Rendered images with source text
- - - -
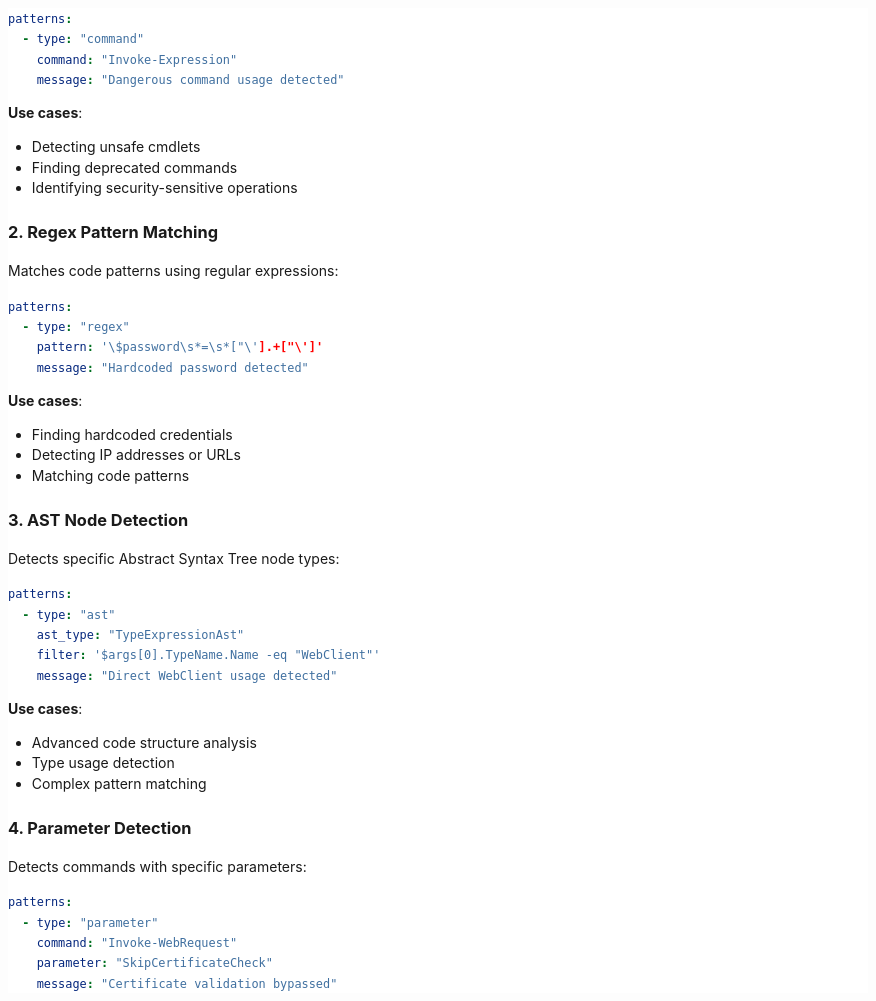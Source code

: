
 ```yaml
patterns:
  - type: "command"
    command: "Invoke-Expression"
    message: "Dangerous command usage detected"
```

**Use cases**:
- Detecting unsafe cmdlets
- Finding deprecated commands
- Identifying security-sensitive operations

### 2. Regex Pattern Matching

Matches code patterns using regular expressions:

```yaml
patterns:
  - type: "regex"
    pattern: '\$password\s*=\s*["\'].+["\']'
    message: "Hardcoded password detected"
```

**Use cases**:
- Finding hardcoded credentials
- Detecting IP addresses or URLs
- Matching code patterns

### 3. AST Node Detection

Detects specific Abstract Syntax Tree node types:

```yaml
patterns:
  - type: "ast"
    ast_type: "TypeExpressionAst"
    filter: '$args[0].TypeName.Name -eq "WebClient"'
    message: "Direct WebClient usage detected"
```

**Use cases**:
- Advanced code structure analysis
- Type usage detection
- Complex pattern matching

### 4. Parameter Detection

Detects commands with specific parameters:

```yaml
patterns:
  - type: "parameter"
    command: "Invoke-WebRequest"
    parameter: "SkipCertificateCheck"
    message: "Certificate validation bypassed"
```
- - - -
* _Description of the task_
Gather all lines with the string "specific" from the data.

* _Output for this exercise_
Detects specific Abstract Syntax Tree node types:
Detects commands with specific parameters:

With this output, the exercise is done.